» **How to complete this task**
Wherever a line in the data below holds "Python", copy that line.
[Start of Attachment]
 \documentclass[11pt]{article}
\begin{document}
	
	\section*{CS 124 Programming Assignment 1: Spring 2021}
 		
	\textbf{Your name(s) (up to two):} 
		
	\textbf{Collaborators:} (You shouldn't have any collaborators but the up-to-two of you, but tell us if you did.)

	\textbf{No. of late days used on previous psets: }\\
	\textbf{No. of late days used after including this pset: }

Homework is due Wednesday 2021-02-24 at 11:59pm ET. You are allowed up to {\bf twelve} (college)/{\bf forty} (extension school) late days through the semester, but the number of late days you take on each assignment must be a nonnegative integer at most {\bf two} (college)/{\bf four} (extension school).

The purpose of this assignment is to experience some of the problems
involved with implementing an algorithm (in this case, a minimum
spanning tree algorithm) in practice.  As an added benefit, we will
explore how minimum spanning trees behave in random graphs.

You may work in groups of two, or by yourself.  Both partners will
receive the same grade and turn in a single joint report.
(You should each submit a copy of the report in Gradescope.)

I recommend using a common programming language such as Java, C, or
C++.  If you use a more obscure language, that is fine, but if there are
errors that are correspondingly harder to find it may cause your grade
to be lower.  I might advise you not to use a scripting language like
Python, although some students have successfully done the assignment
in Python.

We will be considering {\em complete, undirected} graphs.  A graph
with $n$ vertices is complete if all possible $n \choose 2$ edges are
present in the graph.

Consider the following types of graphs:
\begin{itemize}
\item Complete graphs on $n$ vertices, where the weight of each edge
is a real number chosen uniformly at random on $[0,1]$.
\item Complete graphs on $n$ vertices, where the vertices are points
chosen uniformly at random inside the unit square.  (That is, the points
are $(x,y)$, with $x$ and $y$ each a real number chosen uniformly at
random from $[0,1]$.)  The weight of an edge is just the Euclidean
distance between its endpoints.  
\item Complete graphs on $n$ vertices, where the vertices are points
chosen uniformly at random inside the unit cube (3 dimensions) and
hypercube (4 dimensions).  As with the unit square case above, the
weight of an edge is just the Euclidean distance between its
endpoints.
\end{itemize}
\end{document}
[End of Attachment]
[Start of Attachment]
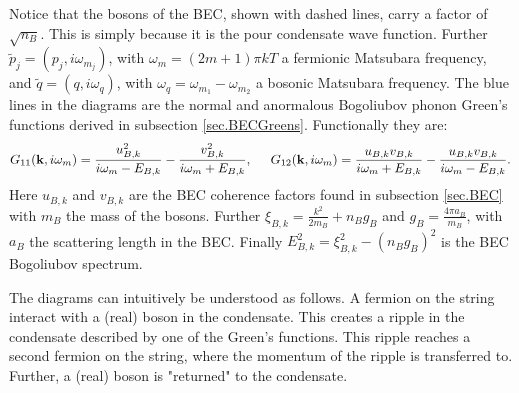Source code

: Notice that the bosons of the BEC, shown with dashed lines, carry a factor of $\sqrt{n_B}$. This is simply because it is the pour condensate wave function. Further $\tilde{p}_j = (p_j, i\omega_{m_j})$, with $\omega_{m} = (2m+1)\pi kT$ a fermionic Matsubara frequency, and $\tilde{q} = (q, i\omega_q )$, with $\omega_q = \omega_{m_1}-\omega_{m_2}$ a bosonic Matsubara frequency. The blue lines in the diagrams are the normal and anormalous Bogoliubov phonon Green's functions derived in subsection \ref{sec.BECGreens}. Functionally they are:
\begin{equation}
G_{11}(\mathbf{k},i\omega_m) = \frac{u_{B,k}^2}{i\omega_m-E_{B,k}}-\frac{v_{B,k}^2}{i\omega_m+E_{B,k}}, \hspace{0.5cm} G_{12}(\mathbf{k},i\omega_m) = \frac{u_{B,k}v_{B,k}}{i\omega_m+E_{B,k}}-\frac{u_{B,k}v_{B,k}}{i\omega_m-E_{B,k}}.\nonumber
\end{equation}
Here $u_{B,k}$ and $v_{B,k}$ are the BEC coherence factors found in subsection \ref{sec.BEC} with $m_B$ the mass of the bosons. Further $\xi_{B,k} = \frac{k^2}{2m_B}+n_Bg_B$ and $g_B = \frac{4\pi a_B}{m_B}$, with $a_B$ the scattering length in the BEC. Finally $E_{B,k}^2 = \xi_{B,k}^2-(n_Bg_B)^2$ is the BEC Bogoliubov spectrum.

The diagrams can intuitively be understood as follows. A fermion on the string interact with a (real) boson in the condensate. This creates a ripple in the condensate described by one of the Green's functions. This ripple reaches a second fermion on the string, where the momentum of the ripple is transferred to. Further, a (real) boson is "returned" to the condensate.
[End of Attachment]
» **Problem solution**
Python, although some students have successfully done the assignment
in Python.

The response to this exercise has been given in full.